▶ ACTIVITY
Lines before the one containing "V17 & SPARC-155-Galaxien- \&" are left out; output the rest of the data exactly, through the final line.

▶ EXTRACTED INFORMATION
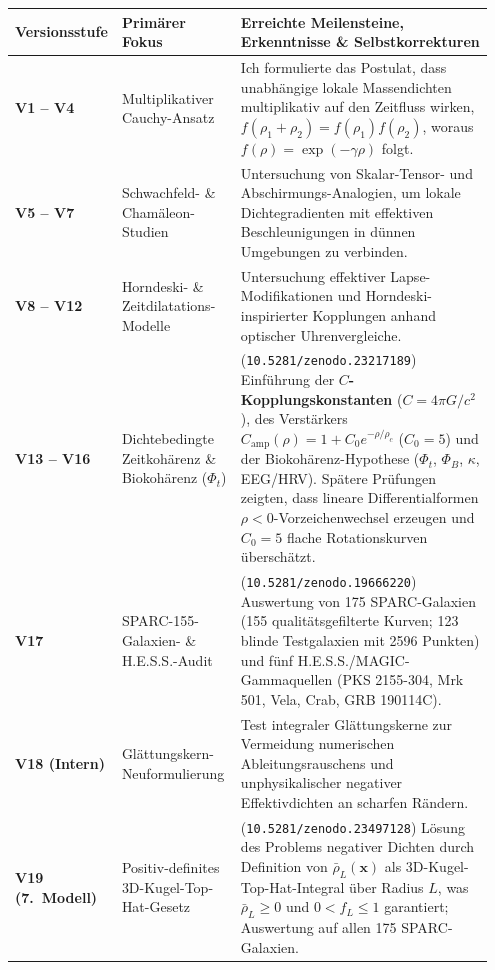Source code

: \documentclass[10pt,a4paper]{article}
\begin{document}
\begin{center}\vspace{-2pt}
{\footnotesize
\begin{tabular}{@{}>{\bfseries\color{navy}}p{0.14\linewidth}p{0.25\linewidth}p{0.56\linewidth}@{}}
\toprule
Versionsstufe & Prim\"arer Fokus & Erreichte Meilensteine, Erkenntnisse \& Selbstkorrekturen \\
\midrule
V1 -- V4 & Multiplikativer Cauchy-Ansatz & Ich formulierte das Postulat, dass unabh\"angige lokale Massendichten multiplikativ auf den Zeitfluss wirken, $f(\rho_1+\rho_2)=f(\rho_1)f(\rho_2)$, woraus $f(\rho)=\exp(-\gamma\rho)$ folgt. \\
V5 -- V7 & Schwachfeld- \& Cham\"aleon-Studien & Untersuchung von Skalar-Tensor- und Abschirmungs-Analogien, um lokale Dichtegradienten mit effektiven Beschleunigungen in d\"unnen Umgebungen zu verbinden. \\
V8 -- V12 & Horndeski- \& Zeitdilatations-Modelle & Untersuchung effektiver Lapse-Modifikationen und Horndeski-inspirierter Kopplungen anhand optischer Uhrenvergleiche. \\
V13 -- V16 & Dichtebedingte Zeitkoh\"arenz \& Biokoh\"arenz ($\Phi_t$) & (\texttt{10.5281/zenodo.23217189}) Einf\"uhrung der \textbf{$C$-Kopplungskonstanten} ($C=4\pi G/c^2$), des Verst\"arkers $C_{\text{amp}}(\rho)=1+C_0 e^{-\rho/\rho_c}$ ($C_0=5$) und der Biokoh\"arenz-Hypothese ($\Phi_t$, $\Phi_B$, $\kappa$, EEG/HRV). Sp\"atere Pr\"ufungen zeigten, dass lineare Differentialformen $\rho<0$-Vorzeichenwechsel erzeugen und $C_0=5$ flache Rotationskurven \"ubersch\"atzt. \\
V17 & SPARC-155-Galaxien- \& H.E.S.S.-Audit & (\texttt{10.5281/zenodo.19666220}) Auswertung von 175 SPARC-Galaxien (155 qualit\"atsgefilterte Kurven; 123 blinde Testgalaxien mit 2596 Punkten) und f\"unf H.E.S.S./MAGIC-Gammaquellen (PKS 2155-304, Mrk 501, Vela, Crab, GRB 190114C). \\
V18 (Intern) & Gl\"attungskern-Neuformulierung & Test integraler Gl\"attungskerne zur Vermeidung numerischen Ableitungsrauschens und unphysikalischer negativer Effektivdichten an scharfen R\"andern. \\
V19 (7.\ Modell) & Positiv-definites 3D-Kugel-Top-Hat-Gesetz & (\texttt{10.5281/zenodo.23497128}) L\"osung des Problems negativer Dichten durch Definition von $\bar{\rho}_L(\mathbf{x})$ als 3D-Kugel-Top-Hat-Integral \"uber Radius $L$, was $\bar{\rho}_L\ge 0$ und $0<f_L\le 1$ garantiert; Auswertung auf allen 175 SPARC-Galaxien. \\

\end{tabular}}
\end{center}
\end{document}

▶ REPLY
V17 & SPARC-155-Galaxien- \& H.E.S.S.-Audit & (\texttt{10.5281/zenodo.19666220}) Auswertung von 175 SPARC-Galaxien (155 qualit\"atsgefilterte Kurven; 123 blinde Testgalaxien mit 2596 Punkten) und f\"unf H.E.S.S./MAGIC-Gammaquellen (PKS 2155-304, Mrk 501, Vela, Crab, GRB 190114C). \\
V18 (Intern) & Gl\"attungskern-Neuformulierung & Test integraler Gl\"attungskerne zur Vermeidung numerischen Ableitungsrauschens und unphysikalischer negativer Effektivdichten an scharfen R\"andern. \\
V19 (7.\ Modell) & Positiv-definites 3D-Kugel-Top-Hat-Gesetz & (\texttt{10.5281/zenodo.23497128}) L\"osung des Problems negativer Dichten durch Definition von $\bar{\rho}_L(\mathbf{x})$ als 3D-Kugel-Top-Hat-Integral \"uber Radius $L$, was $\bar{\rho}_L\ge 0$ und $0<f_L\le 1$ garantiert; Auswertung auf allen 175 SPARC-Galaxien. \\

\end{tabular}}
\end{center}
\end{document}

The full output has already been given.